Review: State of Emergency, by Soleïman Adel Guémar
Robyn Marsack, Poetry Wales Vol.43 no.3 Winter 2008
'Emergency' suggests a terrible but transient state of affairs; it is quite clear from this volume that in Algeria, emergency has become the default setting, as it were. It has become a way of life - of death - and the emphasis is on the 'state' in every sense. Given this situation, it is no longer possible to function normally as a journalist or indeed as a poet: 'All a poet can do today is warn', wrote Wilfred Owen, but Guémar could not do so without sacrificing his safety....
Guémar writes about the tortured and the torturers, about systematic repression, the denial of civil rights, the corruption of society and acquiscence - insidious or deliberate - in that corruption and repression. It is fierce, direct political poetry that takes its force from both reported and personal experiences. While he describes and judges his compatriots, Guémar also sketches the landscape of a country he loves...

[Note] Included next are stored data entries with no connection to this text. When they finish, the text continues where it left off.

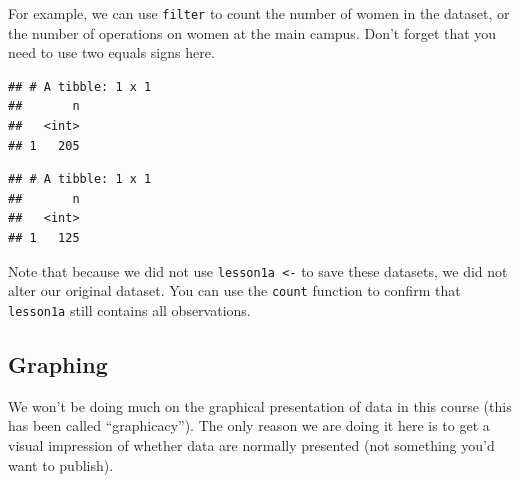 \documentclass[]{book}
\newenvironment{Shaded}{\begin{snugshade}}{\end{snugshade}}
\newcommand{\CommentTok}[1]{\textcolor[rgb]{0.56,0.35,0.01}{\textit{#1}}}
\newcommand{\DecValTok}[1]{\textcolor[rgb]{0.00,0.00,0.81}{#1}}
\newcommand{\KeywordTok}[1]{\textcolor[rgb]{0.13,0.29,0.53}{\textbf{#1}}}
\newcommand{\NormalTok}[1]{#1}
\newcommand{\OperatorTok}[1]{\textcolor[rgb]{0.81,0.36,0.00}{\textbf{#1}}}
\newcommand{\StringTok}[1]{\textcolor[rgb]{0.31,0.60,0.02}{#1}}
\begin{document}
For example, we can use \texttt{filter} to count the number of women in
the dataset, or the number of operations on women at the main campus.
Don't forget that you need to use two equals signs here.

\begin{Shaded}
\end{Shaded}

\begin{verbatim}
## # A tibble: 1 x 1
##       n
##   <int>
## 1   205
\end{verbatim}

\begin{Shaded}
\end{Shaded}

\begin{verbatim}
## # A tibble: 1 x 1
##       n
##   <int>
## 1   125
\end{verbatim}

Note that because we did not use \texttt{lesson1a\ \textless{}-} to save
these datasets, we did not alter our original dataset. You can use the
\texttt{count} function to confirm that \texttt{lesson1a} still contains
all observations.

\hypertarget{graphing}{%
\subsection{Graphing}\label{graphing}}

We won't be doing much on the graphical presentation of data in this
course (this has been called ``graphicacy''). The only reason we are
doing it here is to get a visual impression of whether data are normally
presented (not something you'd want to publish).
\end{document}
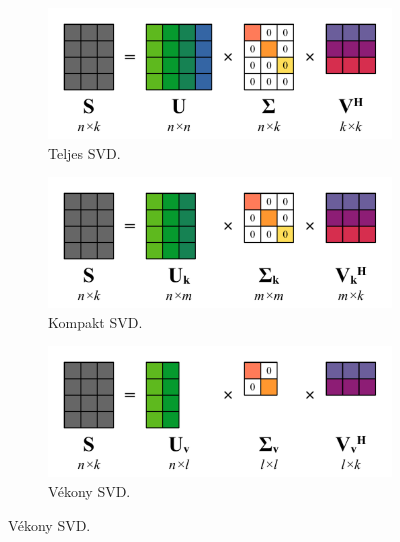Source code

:            \begin{figure}[h!]
                \centering
                \begin{subfigure}{0.48\textwidth}
                    \includegraphics[width=\textwidth]{kep/reduced_svd_sajat_1.pdf}
                    \caption{Teljes SVD.}
                    \label{fig:reduced_svd_sajat_1}
                \end{subfigure}
                \begin{subfigure}{0.48\textwidth}
                    \includegraphics[width=\textwidth]{kep/reduced_svd_sajat_2.pdf}
                    \caption{Kompakt SVD.}
                    \label{fig:reduced_svd_sajat_2}
                \end{subfigure}
                \begin{subfigure}{0.48\textwidth}
                    \includegraphics[width=\textwidth]{kep/reduced_svd_sajat_3.pdf}
                    \caption{Vékony SVD.}
                    \label{fig:reduced_svd_sajat_3}
                \end{subfigure}

\end{figure}

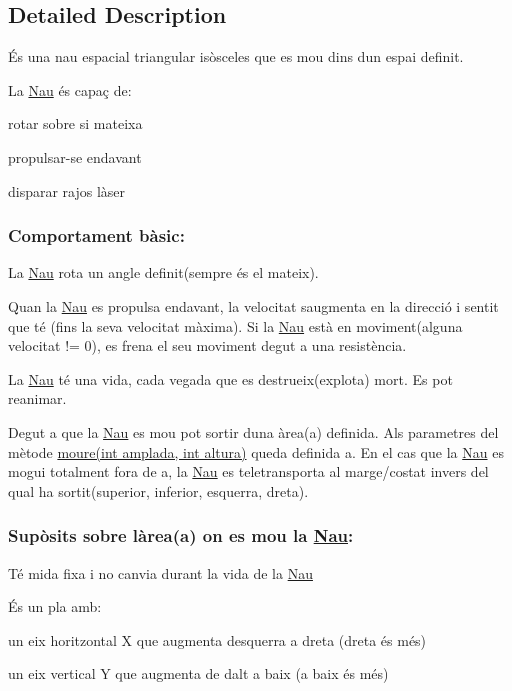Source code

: \subsection{Detailed Description}
És una nau espacial triangular isòsceles que es mou dins d\textquotesingle{}un espai definit. 

La \hyperlink{class_nau}{Nau} és capaç de\+:
\begin{DoxyItemize}
\item rotar sobre si mateixa
\item propulsar-\/se endavant
\item disparar rajos làser
\end{DoxyItemize}

\subsubsection*{Comportament bàsic\+: }

La \hyperlink{class_nau}{Nau} rota un angle definit(sempre és el mateix).

Quan la \hyperlink{class_nau}{Nau} es propulsa endavant, la velocitat s\textquotesingle{}augmenta en la direcció i sentit que té (fins la seva velocitat màxima). Si la \hyperlink{class_nau}{Nau} està en moviment(alguna velocitat != 0), es frena el seu moviment degut a una resistència.

La \hyperlink{class_nau}{Nau} té una vida, cada vegada que es destrueix(explota) mort. Es pot reanimar.

Degut a que la \hyperlink{class_nau}{Nau} es mou pot sortir d\textquotesingle{}una àrea(a) definida. Als parametres del mètode \hyperlink{class_nau_a8dc46f91e02910b92bfad9b798f6552c}{moure(int amplada, int altura)} queda definida a. En el cas que la \hyperlink{class_nau}{Nau} es mogui totalment fora de a, la \hyperlink{class_nau}{Nau} es teletransporta al marge/costat invers del qual ha sortit(superior, inferior, esquerra, dreta).

\subsubsection*{Supòsits sobre l\textquotesingle{}àrea(a) on es mou la \hyperlink{class_nau}{Nau}\+: }

Té mida fixa i no canvia durant la vida de la \hyperlink{class_nau}{Nau}

És un pla amb\+:
\begin{DoxyItemize}
\item un eix horitzontal X que augmenta d\textquotesingle{}esquerra a dreta (dreta és més)
\item un eix vertical Y que augmenta de dalt a baix (a baix és més)
\end{DoxyItemize}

...the translators have argued persuasively for their choices... Very much at the service of their poet, they have retained his bluntness, his sardonic tone; rhymed where they could, and sometimes come up with brilliant solutions... The poet's pain song is also a plain song: on the whole, this is not the French poetry of high abstraction that puzzles the Anglophone readers. It has a sensual immediacy of sun and sand and scent that might be expected from a Mediterranean sensibility...
Speaking directly to his readers out of experience mercifully unfamiliar to most of them, Guémar warns us in the way that only a poet can, by being true to his vision in words that sing - and sting - across the barriers.